Recorded data
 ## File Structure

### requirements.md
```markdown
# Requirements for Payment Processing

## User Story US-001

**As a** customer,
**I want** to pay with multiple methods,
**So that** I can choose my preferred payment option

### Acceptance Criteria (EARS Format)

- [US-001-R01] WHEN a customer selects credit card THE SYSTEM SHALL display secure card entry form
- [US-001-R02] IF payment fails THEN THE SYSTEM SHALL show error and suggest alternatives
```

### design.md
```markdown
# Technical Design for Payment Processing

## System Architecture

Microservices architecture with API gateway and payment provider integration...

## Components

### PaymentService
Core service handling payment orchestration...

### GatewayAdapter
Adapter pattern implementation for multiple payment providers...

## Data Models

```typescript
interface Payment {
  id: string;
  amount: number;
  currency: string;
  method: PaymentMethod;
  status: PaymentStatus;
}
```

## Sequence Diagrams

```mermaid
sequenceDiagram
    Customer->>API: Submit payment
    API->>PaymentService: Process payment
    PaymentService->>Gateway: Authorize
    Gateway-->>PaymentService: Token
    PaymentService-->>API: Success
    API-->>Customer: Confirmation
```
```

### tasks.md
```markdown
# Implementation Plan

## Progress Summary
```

What is being asked
Write out exactly those lines running from the line with "currency: string;" to the end of the data above, the first and last included.

Reply to the task
  currency: string;
  method: PaymentMethod;
  status: PaymentStatus;
}
```

## Sequence Diagrams

```mermaid
sequenceDiagram
    Customer->>API: Submit payment
    API->>PaymentService: Process payment
    PaymentService->>Gateway: Authorize
    Gateway-->>PaymentService: Token
    PaymentService-->>API: Success
    API-->>Customer: Confirmation
```
```

### tasks.md
```markdown
# Implementation Plan

## Progress Summary
```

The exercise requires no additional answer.